:: EXERCISE ::
Below this line is the material. Write out only its lines from the one containing "L7 & New metrics: resources" through the one containing "ignored resources held", both kept, exactly.

>>>>>

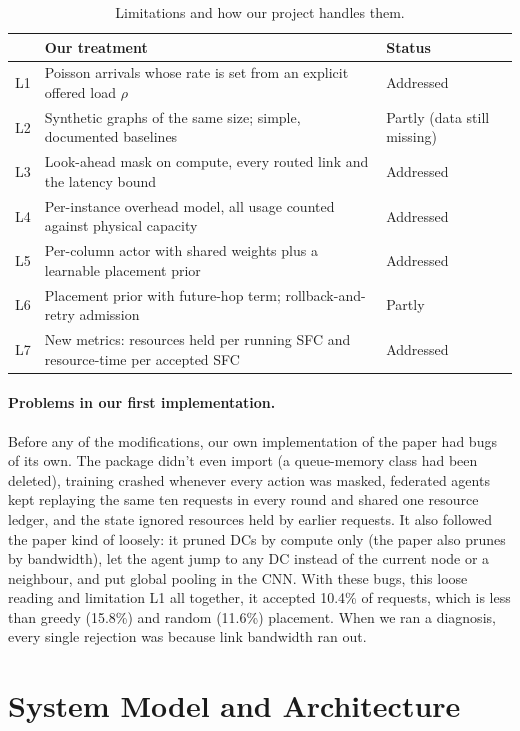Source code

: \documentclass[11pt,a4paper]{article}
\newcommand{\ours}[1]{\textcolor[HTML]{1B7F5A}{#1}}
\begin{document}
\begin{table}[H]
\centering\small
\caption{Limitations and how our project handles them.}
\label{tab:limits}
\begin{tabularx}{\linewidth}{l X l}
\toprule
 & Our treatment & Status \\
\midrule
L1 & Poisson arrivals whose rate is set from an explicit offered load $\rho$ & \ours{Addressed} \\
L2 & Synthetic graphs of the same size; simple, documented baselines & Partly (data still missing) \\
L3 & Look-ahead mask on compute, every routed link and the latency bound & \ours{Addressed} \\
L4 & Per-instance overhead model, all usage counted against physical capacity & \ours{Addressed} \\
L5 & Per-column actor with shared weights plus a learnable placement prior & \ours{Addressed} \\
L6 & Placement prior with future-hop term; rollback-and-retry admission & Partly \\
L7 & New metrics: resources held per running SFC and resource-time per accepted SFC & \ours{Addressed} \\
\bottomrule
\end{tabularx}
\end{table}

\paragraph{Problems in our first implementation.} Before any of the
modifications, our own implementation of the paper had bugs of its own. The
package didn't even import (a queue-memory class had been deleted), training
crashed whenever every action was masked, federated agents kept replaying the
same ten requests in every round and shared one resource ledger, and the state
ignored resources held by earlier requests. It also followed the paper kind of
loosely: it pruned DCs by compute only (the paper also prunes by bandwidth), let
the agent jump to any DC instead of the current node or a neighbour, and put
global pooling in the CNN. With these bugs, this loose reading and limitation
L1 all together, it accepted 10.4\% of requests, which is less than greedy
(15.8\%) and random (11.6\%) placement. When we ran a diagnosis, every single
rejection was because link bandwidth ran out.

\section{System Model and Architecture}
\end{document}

<<<<<
>>>>>

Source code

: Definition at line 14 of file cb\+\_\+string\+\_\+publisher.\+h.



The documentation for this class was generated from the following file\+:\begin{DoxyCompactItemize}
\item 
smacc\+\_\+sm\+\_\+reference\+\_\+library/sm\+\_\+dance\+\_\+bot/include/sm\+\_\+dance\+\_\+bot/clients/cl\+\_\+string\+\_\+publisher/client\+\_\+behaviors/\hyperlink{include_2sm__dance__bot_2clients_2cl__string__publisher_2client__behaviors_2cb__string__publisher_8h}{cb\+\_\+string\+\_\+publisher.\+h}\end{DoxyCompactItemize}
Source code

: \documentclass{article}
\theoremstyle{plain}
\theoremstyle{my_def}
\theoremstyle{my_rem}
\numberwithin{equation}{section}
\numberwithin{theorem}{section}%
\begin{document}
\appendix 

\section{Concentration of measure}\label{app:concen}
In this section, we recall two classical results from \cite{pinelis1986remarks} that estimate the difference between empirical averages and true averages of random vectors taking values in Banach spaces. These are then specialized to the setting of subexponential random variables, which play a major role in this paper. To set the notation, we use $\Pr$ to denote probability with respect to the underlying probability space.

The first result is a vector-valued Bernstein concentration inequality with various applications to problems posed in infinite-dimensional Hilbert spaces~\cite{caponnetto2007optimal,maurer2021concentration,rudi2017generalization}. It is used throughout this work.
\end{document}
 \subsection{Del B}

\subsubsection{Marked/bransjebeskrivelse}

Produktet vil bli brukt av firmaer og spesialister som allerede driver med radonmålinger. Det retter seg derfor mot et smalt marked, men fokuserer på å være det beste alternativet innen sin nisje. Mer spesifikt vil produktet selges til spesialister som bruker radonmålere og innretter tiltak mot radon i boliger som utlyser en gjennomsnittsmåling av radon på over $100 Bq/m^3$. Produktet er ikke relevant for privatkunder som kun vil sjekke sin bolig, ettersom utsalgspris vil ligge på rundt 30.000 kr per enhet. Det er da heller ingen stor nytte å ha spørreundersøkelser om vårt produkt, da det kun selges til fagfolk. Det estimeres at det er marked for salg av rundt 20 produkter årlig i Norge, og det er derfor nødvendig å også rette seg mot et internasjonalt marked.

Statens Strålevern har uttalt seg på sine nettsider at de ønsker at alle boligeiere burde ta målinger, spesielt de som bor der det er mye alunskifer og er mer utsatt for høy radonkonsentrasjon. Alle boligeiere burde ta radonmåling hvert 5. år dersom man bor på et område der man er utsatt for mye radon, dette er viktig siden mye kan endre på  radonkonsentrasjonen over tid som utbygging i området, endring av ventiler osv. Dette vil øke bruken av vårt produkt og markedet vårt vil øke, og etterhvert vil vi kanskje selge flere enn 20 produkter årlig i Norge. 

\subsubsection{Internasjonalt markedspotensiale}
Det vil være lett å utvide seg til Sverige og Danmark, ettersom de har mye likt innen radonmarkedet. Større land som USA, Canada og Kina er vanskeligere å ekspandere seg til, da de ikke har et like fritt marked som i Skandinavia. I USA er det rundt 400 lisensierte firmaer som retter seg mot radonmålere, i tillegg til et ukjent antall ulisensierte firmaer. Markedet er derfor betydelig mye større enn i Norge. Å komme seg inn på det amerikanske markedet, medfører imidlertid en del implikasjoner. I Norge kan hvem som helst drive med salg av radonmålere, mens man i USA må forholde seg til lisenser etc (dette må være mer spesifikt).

<<<<<

:: ANSWER SPACE ::
L7 & New metrics: resources held per running SFC and resource-time per accepted SFC & \ours{Addressed} \\
\bottomrule
\end{tabularx}
\end{table}

\paragraph{Problems in our first implementation.} Before any of the
modifications, our own implementation of the paper had bugs of its own. The
package didn't even import (a queue-memory class had been deleted), training
crashed whenever every action was masked, federated agents kept replaying the
same ten requests in every round and shared one resource ledger, and the state
ignored resources held by earlier requests. It also followed the paper kind of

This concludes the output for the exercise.